Sieben Bäume wachsen jetzt in Sachsen, die an den Gastlandauftritt Österreichs bei der Leipziger Buchmesse 2023 erinnern. Wie das kommt? Beim Poetry Slam – Länderbattle, der synchron zur offiziellen Eröffnung der Leipziger Buchmesse im Werk II unter regem Publikumsinteresse stattgefunden hat, haben sich die österreichischen Autor:innen durchgesetzt. In ihrem Namen, also im Namen von Elias Hirschl, Mieze Meduza, Markus Köhle und Precious Nnebedum, wurden daraufhin Bäume gepflanzt: ein Preis der besonderen Art also.

Eine sehr schöne Idee, die ganz dem Anspruch gerecht wird, dem sich das Gastlandprojekt Österreich bei der Leipziger Buchmesse 2023 von Beginn an verschrieben hat: nämlich möglichst nachhaltig auf unterschiedlichen Ebenen zu wirken, kein bloßes Strohfeuer zu erzeugen. Ausdruck von Nachhaltigkeit des Gastlandauftritts Österreichs ist etwa auch der Umstand, dass das Projekt Archive des Schreibens – filmische Kurzporträts österreichischer Autorinnen und Autoren für lineares TV wie für Online entwickelt – auch nach dem Gastlandauftritt fortgeführt wird: was als Kooperationsprojekt zwischen dem Gastlandprojekt und dem ORF begonnen hat, wird heute als Kooperation zwischen der Österreichischen Gesellschaft für Literatur in Wien, der ORF-TV-Kultur und ORF-Topos fortgeführt – einstweilen für die nächsten 4 Jahre.

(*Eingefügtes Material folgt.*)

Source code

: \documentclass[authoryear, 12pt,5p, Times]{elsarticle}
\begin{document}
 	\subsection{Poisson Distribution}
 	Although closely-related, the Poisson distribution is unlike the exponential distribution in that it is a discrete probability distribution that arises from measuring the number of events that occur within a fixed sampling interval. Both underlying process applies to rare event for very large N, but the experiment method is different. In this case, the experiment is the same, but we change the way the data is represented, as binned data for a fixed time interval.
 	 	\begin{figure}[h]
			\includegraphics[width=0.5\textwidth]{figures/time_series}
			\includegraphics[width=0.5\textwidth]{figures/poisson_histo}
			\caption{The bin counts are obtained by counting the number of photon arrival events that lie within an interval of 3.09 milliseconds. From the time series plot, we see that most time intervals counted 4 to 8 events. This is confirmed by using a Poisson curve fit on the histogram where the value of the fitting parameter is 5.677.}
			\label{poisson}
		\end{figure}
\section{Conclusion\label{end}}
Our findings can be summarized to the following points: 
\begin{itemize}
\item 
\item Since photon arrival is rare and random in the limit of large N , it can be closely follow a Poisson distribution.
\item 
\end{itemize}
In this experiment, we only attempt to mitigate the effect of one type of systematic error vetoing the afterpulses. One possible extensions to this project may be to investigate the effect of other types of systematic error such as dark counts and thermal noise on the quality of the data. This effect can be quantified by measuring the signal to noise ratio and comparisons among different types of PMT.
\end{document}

Warum diese Nachhaltigkeit ins Spiel bringen gleich zu Anfang des Nachdenkens darüber, welchen Sinn Gastlandauftritte bei Buchmessen haben? Wo es doch augenfällig ist, dass diese Gastlandauftritte nicht zuletzt dazu dienen, die Aufmerksamkeit für die Buchproduktion der jeweiligen Länder wie das Interesse für ihre Kultur im Allgemeinen anzukurbeln in der Hoffnung auch auf ökonomische Effekte, nicht zuletzt im Tourismus. Das ist die eine Seite, die profane, gewissermaßen. Die andere ist – und ohne diese andere Seite würde auch Ersteres nicht funktionieren – dass diese Gastlandauftritte immer auch Möglichkeiten bieten, miteinander ins Gespräch zu kommen über nationale, kulturelle und sprachliche Grenzen hinweg. Gastlandprojekte sind Aufforderungen, Neues kennen zu lernen, sich in Unbekanntes vorzuwagen, zugleich die eigene Position, das eigene Welt-Bild sowie Selbst-Bild zu überdenken: Anstiftungen zu Reflektion also.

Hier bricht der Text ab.